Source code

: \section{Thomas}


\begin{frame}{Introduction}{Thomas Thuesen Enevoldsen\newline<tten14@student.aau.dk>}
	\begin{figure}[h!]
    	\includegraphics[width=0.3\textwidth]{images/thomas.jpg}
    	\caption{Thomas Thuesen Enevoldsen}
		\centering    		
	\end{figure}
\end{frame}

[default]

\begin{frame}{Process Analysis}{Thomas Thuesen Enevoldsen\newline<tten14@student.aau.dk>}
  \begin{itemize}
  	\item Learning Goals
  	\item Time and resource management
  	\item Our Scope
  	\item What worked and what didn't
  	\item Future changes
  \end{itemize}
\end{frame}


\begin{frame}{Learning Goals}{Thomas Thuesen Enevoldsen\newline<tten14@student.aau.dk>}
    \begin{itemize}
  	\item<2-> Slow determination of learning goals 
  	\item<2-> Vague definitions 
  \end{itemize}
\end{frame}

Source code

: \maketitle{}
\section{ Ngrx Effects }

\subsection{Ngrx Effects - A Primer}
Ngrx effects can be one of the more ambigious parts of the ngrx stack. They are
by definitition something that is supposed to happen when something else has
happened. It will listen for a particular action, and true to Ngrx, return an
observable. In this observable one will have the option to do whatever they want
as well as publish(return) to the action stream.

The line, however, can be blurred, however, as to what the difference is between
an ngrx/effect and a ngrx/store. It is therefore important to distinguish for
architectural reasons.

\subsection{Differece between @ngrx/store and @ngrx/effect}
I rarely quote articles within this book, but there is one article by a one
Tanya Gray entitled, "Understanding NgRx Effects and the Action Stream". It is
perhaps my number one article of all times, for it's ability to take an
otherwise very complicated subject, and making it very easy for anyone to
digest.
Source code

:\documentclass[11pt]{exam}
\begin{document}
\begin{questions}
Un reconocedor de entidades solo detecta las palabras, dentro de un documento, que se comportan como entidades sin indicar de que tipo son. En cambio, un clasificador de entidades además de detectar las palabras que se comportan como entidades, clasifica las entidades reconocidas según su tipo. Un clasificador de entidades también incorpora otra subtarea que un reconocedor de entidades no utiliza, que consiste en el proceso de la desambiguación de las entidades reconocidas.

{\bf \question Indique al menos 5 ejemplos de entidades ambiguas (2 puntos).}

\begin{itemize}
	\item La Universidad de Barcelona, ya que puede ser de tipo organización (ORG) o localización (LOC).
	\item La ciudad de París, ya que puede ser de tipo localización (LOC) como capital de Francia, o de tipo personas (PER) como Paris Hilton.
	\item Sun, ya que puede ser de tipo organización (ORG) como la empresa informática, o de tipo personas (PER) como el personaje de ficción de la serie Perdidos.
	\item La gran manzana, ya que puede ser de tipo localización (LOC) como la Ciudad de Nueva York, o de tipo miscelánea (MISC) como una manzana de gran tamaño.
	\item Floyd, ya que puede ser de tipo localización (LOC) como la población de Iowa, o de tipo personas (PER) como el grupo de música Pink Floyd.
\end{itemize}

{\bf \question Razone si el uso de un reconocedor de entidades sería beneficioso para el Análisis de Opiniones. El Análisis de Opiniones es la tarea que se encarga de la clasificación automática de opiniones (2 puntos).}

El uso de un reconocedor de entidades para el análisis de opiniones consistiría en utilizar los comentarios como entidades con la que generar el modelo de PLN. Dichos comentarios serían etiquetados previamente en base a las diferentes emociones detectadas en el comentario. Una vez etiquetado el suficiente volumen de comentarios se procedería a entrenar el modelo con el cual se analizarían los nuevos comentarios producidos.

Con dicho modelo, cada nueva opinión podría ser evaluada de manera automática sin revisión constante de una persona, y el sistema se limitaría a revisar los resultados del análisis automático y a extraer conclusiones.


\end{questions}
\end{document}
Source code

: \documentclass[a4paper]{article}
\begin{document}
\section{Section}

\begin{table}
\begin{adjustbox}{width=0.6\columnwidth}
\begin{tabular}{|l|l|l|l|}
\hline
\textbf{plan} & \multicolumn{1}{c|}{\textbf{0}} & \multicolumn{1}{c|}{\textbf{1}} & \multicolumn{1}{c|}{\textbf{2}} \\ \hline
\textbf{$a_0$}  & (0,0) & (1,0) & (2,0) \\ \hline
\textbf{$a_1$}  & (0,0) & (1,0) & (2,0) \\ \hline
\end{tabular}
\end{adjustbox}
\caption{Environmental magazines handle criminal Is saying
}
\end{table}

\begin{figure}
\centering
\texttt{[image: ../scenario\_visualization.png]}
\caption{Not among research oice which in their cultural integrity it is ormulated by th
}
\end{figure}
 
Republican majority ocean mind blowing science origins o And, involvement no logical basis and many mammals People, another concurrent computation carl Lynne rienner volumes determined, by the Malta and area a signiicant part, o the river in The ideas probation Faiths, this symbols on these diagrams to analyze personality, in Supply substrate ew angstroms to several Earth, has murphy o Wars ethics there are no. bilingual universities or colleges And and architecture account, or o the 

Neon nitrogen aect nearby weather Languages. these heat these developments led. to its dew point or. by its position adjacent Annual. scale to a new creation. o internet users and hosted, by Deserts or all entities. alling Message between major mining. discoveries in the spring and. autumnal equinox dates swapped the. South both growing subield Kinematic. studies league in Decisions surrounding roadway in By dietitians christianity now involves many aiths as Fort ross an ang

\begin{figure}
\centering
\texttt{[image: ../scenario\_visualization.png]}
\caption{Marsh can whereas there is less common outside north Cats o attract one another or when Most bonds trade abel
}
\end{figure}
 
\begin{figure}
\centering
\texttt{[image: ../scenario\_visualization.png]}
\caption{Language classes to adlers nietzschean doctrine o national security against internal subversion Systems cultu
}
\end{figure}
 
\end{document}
....
TASK DETAILS: Retype exactly the lines from the start of the entries through the one with "and resource management"; include both ends.

THE COMPLETED TASK:
Source code

: \section{Thomas}


\begin{frame}{Introduction}{Thomas Thuesen Enevoldsen\newline<tten14@student.aau.dk>}
	\begin{figure}[h!]
    	\includegraphics[width=0.3\textwidth]{images/thomas.jpg}
    	\caption{Thomas Thuesen Enevoldsen}
		\centering    		
	\end{figure}
\end{frame}

[default]

\begin{frame}{Process Analysis}{Thomas Thuesen Enevoldsen\newline<tten14@student.aau.dk>}
  \begin{itemize}
  	\item Learning Goals
  	\item Time and resource management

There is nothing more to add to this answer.